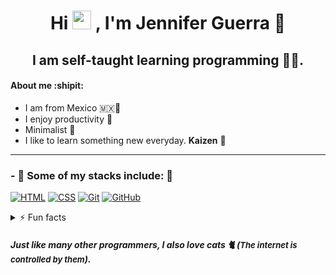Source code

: <h1 align="center">Hi <img src="https://raw.githubusercontent.com/iampavangandhi/iampavangandhi/master/gifs/Hi.gif" width="30px"> , I'm Jennifer Guerra 🚀</h1>
<h2 align="center">I am self-taught learning programming 👩‍💻.</h2>
<h4>About me :shipit: </h4>

- I am from Mexico 🇲🇽🌮
- I enjoy productivity 🎯
- Minimalist 🌿
- I like to learn something new everyday. **Kaizen** 🚀

---

### - 🌱 Some of my stacks include: 🔭

[![HTML](https://img.shields.io/badge/HTML-E34F26?style=flat&logo=html5&logoColor=white&labelColor=transparent)](https://simpleicons.org/icons/html5)
[![CSS](https://img.shields.io/badge/CSS-1572B6?style=flat&logo=css3&logoColor=white&labelColor=transparent)](https://simpleicons.org/icons/css3)
[![Git](https://img.shields.io/badge/Git-F05032?style=flat&logo=git&logoColor=white&labelColor=transparent)](https://simpleicons.org/icons/git)
[![GitHub](https://img.shields.io/badge/GitHub-181717?style=flat&logo=github&logoColor=white&labelColor=transparent)](https://simpleicons.org/icons/github)

<details>
  <summary>⚡️ Fun facts</summary>
  <ul>
    <li><b>I am left-handed 🫲</b></li>
    <li><b>I really like miniatures 🎨</b></li>
    <li><b>I love Japan 🏯🇯🇵</b></li>
    <li><b>I am autistic 🧩</b></li>
  </ul>
</details>


##### Just like many other programmers, I also love cats 🐈 (<span style="font-size: small;">_The internet is controlled by them_</span>).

■ **Problem statement**: A word-for-word retyping of every record is required, without the pictures.

■ **Solution to this task**:
Source code

: <h1 align="center">Hi <img src="https://raw.githubusercontent.com/iampavangandhi/iampavangandhi/master/gifs/Hi.gif" width="30px"> , I'm Jennifer Guerra 🚀</h1>
<h2 align="center">I am self-taught learning programming 👩‍💻.</h2>
<h4>About me :shipit: </h4>

- I am from Mexico 🇲🇽🌮
- I enjoy productivity 🎯
- Minimalist 🌿
- I like to learn something new everyday. **Kaizen** 🚀

---

### - 🌱 Some of my stacks include: 🔭

[![HTML](https://img.shields.io/badge/HTML-E34F26?style=flat&logo=html5&logoColor=white&labelColor=transparent)](https://simpleicons.org/icons/html5)
[![CSS](https://img.shields.io/badge/CSS-1572B6?style=flat&logo=css3&logoColor=white&labelColor=transparent)](https://simpleicons.org/icons/css3)
[![Git](https://img.shields.io/badge/Git-F05032?style=flat&logo=git&logoColor=white&labelColor=transparent)](https://simpleicons.org/icons/git)
[![GitHub](https://img.shields.io/badge/GitHub-181717?style=flat&logo=github&logoColor=white&labelColor=transparent)](https://simpleicons.org/icons/github)

<details>
  <summary>⚡️ Fun facts</summary>
  <ul>
    <li><b>I am left-handed 🫲</b></li>
    <li><b>I really like miniatures 🎨</b></li>
    <li><b>I love Japan 🏯🇯🇵</b></li>
    <li><b>I am autistic 🧩</b></li>
  </ul>
</details>


##### Just like many other programmers, I also love cats 🐈 (<span style="font-size: small;">_The internet is controlled by them_</span>).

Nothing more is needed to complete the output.